━━━ DATA TO PROCESS

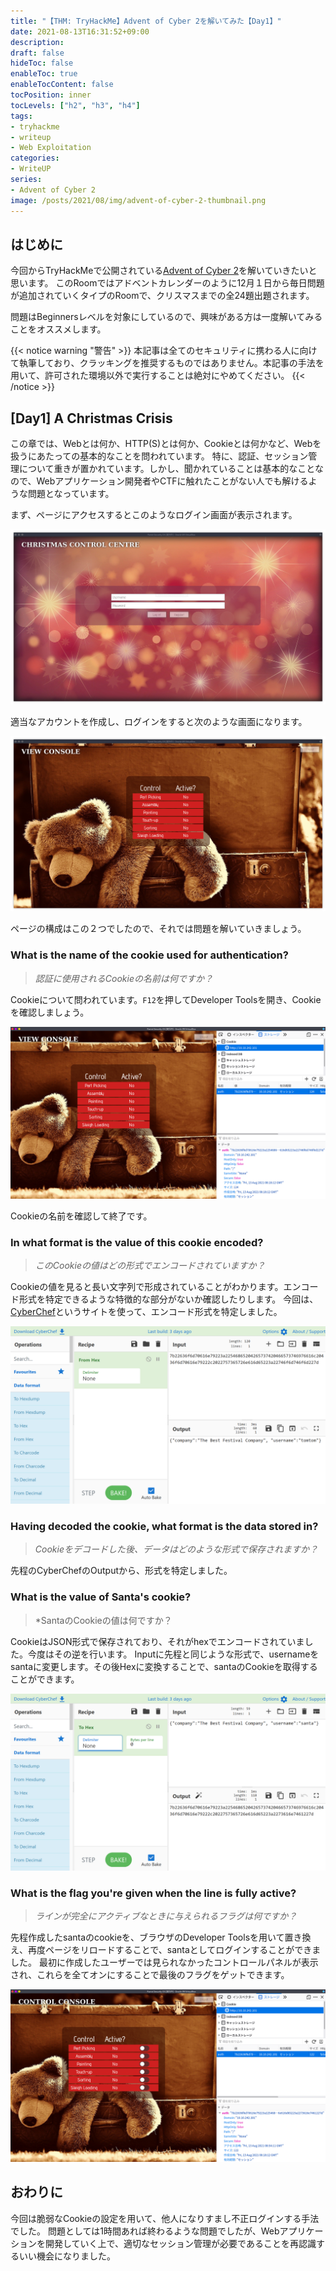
 ```yaml
---
title: "【THM: TryHackMe】Advent of Cyber 2を解いてみた【Day1】"
date: 2021-08-13T16:31:52+09:00
description:
draft: false
hideToc: false
enableToc: true
enableTocContent: false
tocPosition: inner
tocLevels: ["h2", "h3", "h4"]
tags:
- tryhackme
- writeup
- Web Exploitation
categories:
- WriteUP
series:
- Advent of Cyber 2
image: /posts/2021/08/img/advent-of-cyber-2-thumbnail.png
---
```


## はじめに

今回からTryHackMeで公開されている[Advent of Cyber 2](https://tryhackme.com/room/adventofcyber2)を解いていきたいと思います。
このRoomではアドベントカレンダーのように12月１日から毎日問題が追加されていくタイプのRoomで、クリスマスまでの全24題出題されます。

問題はBeginnersレベルを対象にしているので、興味がある方は一度解いてみることをオススメします。

{{< notice warning "警告" >}}
本記事は全てのセキュリティに携わる人に向けて執筆しており、クラッキングを推奨するものではありません。本記事の手法を用いて、許可された環境以外で実行することは絶対にやめてください。
{{< /notice >}}

## [Day1] A Christmas Crisis

この章では、Webとは何か、HTTP(S)とは何か、Cookieとは何かなど、Webを扱うにあたっての基本的なことを問われています。
特に、認証、セッション管理について重きが置かれています。しかし、聞かれていることは基本的なことなので、Webアプリケーション開発者やCTFに触れたことがない人でも解けるような問題となっています。

まず、ページにアクセスするとこのようなログイン画面が表示されます。

![Login Page](img/2021-08-13-17-12-20.png)

適当なアカウントを作成し、ログインをすると次のような画面になります。

![Home Page](img/2021-08-13-17-19-01.png)

ページの構成はこの２つでしたので、それでは問題を解いていきましょう。

### What is the name of the cookie used for authentication?

> *認証に使用されるCookieの名前は何ですか？*

Cookieについて問われています。`F12`を押してDeveloper Toolsを開き、Cookieを確認しましょう。

![Developer Tools](img/2021-08-13-17-36-59.png)

Cookieの名前を確認して終了です。

### In what format is the value of this cookie encoded?

> *このCookieの値はどの形式でエンコードされていますか？*

Cookieの値を見ると長い文字列で形成されていることがわかります。エンコード形式を特定できるような特徴的な部分がないか確認したりします。
今回は、[CyberChef](https://gchq.github.io/CyberChef/)というサイトを使って、エンコード形式を特定しました。

![Identify the encoding format](img/2021-08-13-17-43-25.png)

### Having decoded the cookie, what format is the data stored in?

> *Cookieをデコードした後、データはどのような形式で保存されますか？*

先程のCyberChefのOutputから、形式を特定しました。

### What is the value of Santa's cookie?

> *SantaのCookieの値は何ですか？

CookieはJSON形式で保存されており、それがhexでエンコードされていました。今度はその逆を行います。
Inputに先程と同じような形式で、usernameをsantaに変更します。その後Hexに変換することで、santaのCookieを取得することができます。

![encode santa's cookie](img/2021-08-13-17-51-05.png)

### What is the flag you're given when the line is fully active?

> *ラインが完全にアクティブなときに与えられるフラグは何ですか？*

先程作成したsantaのcookieを、ブラウザのDeveloper Toolsを用いて置き換え、再度ページをリロードすることで、santaとしてログインすることができました。
最初に作成したユーザーでは見られなかったコントロールパネルが表示され、これらを全てオンにすることで最後のフラグをゲットできます。

![Login as santa](img/2021-08-13-17-57-02.png)

## おわりに

今回は脆弱なCookieの設定を用いて、他人になりすまし不正ログインする手法でした。
問題としては1時間あれば終わるような問題でしたが、Webアプリケーションを開発していく上で、適切なセッション管理が必要であることを再認識するいい機会になりました。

━━━━━━

§ YOUR INSTRUCTIONS
Check the material above line by line, and give only the number of lines holding the string "Login".

§ RESULT OF THIS TASK
2